W. Kimryn Rathmell, M.D., Ph.D., M.M.H.C., was sworn in as the 17th NCI director on December 18, 2023. She previously led the Vanderbilt University Medical Center as physician-in-chief and chair of the Department of Medicine.
Dr. Rathmell is a recipient of the 2019 Louisa Nelson Award for Women of Achievement, Vision, and Inspiration, the 2019 Eugene P. Schonfeld Award from the Kidney Cancer Association, and the Paragon Award for Research Excellence from the Doris Duke Foundation. She was a leader of The Cancer Genome Atlas’s (TCGA) kidney cancer projects and served as a TCGA analysis working group member across the spectrum of cancers, winning the 2020 American Association for Cancer Research Team Science Award. She has served on the NCI Board of Scientific Advisors, and the Forbeck Foundation Scientific Advisory Board.

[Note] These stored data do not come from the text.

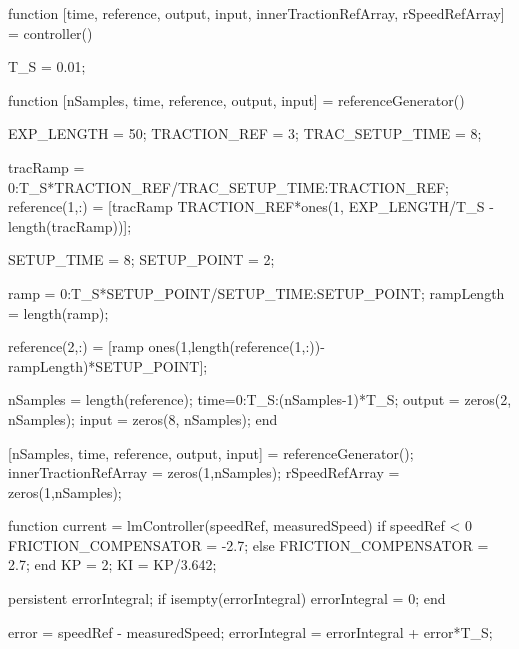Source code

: \begin{matlabcode}
function [time, reference, output, input, innerTractionRefArray, rSpeedRefArray] = controller()


  T_S = 0.01;%


  function [nSamples, time, reference, output, input] = referenceGenerator()

    EXP_LENGTH = 50;%
    TRACTION_REF = 3;
    TRAC_SETUP_TIME = 8;

    tracRamp = 0:T_S*TRACTION_REF/TRAC_SETUP_TIME:TRACTION_REF;
    reference(1,:) = [tracRamp TRACTION_REF*ones(1, EXP_LENGTH/T_S - length(tracRamp))];

    SETUP_TIME = 8;%
    SETUP_POINT = 2;%

    ramp = 0:T_S*SETUP_POINT/SETUP_TIME:SETUP_POINT;
    rampLength = length(ramp);

    reference(2,:) = [ramp ones(1,length(reference(1,:))-rampLength)*SETUP_POINT];

    nSamples = length(reference);
    time=0:T_S:(nSamples-1)*T_S;
    output = zeros(2, nSamples);
    input = zeros(8, nSamples);
  end


  [nSamples, time, reference, output, input] = referenceGenerator();
  innerTractionRefArray = zeros(1,nSamples);
  rSpeedRefArray = zeros(1,nSamples);


  function current = lmController(speedRef, measuredSpeed)
    if speedRef < 0
      FRICTION_COMPENSATOR  = -2.7;
    else
      FRICTION_COMPENSATOR  = 2.7;
    end
    KP = 2;
    KI = KP/3.642;

    persistent errorIntegral;
    if isempty(errorIntegral)
      errorIntegral = 0;
    end

    error = speedRef - measuredSpeed;
    errorIntegral = errorIntegral + error*T_S;


\end{matlabcode}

Dr. Rathmell has held leadership positions with the American Society of Clinical Oncology and the American Society for Clinical Investigation, serving as secretary–treasurer and president. As a result of her efforts, Dr. Rathmell has been elected to the Association of American Physicians, the American Academy of Arts and Sciences, and the National Academy of Medicine.
Dr. Rathmell’s specialty is the research and treatment of complex and hereditary kidney cancers. She also focuses on underlying drivers of kidney cancers using genetic, molecular, and cell biology to develop interventions to improve patients’ lives. Dr. Rathmell’s research has resulted in more than 250 articles in leading peer-reviewed journals, including The New England Journal of Medicine, Nature, Proceedings of the National Academy of Sciences, and the Journal of Clinical Investigation.
Dr. Rathmell earned undergraduate degrees in biology and chemistry from the University of Northern Iowa and her Ph.D. in biophysics and M.D. from Stanford University. She completed an internal medicine internship at the University of Chicago and an internal medicine residency, medical oncology fellowship, and postdoctoral studies at the University of Pennsylvania. In 2022, she completed her Master of Management in Health Care from the Vanderbilt University Owen Graduate School of Management.
James J. DiCarlo M.D., Ph.D.
Peter de Florez Professor of Neuroscience Director, MIT Quest for Intelligence
Co-Director, Center for Brains, Minds, and Machines Investigator, McGovern Institute for Brain Research Massachusetts Institute of Technology
Jim DiCarlo is a Professor of Systems and Computational Neuroscience at the Massachusetts Institute of Technology. His research team’s primary goal is to discover and artificially emulate the brain mechanisms that underlie human visual intelligence. Over the past 20 years, using the non-human primate animal model organism, DiCarlo and his collaborators have helped develop our contemporary, engineering-level understanding of the neural mechanisms that underlie visual information processing in the ventral visual stream — a complex series of interconnected brains areas — and how that processing supports core cognitive abilities such as object and face recognition. He and his collaborators aim to use this newly emerging scientific understanding to guide the development of more robust artificial vision systems (“AI”), to reveal new ways to beneficially modulate brain activity via modulations of images striking our eyes, to expose new methods of accelerating visual learning, to provide a basis for new neural prosthetics (brain-machine interfaces) to restore lost senses, and to provide a scientific foundation to understand how sensory processing is altered in conditions such as agnosia, autism and dyslexia.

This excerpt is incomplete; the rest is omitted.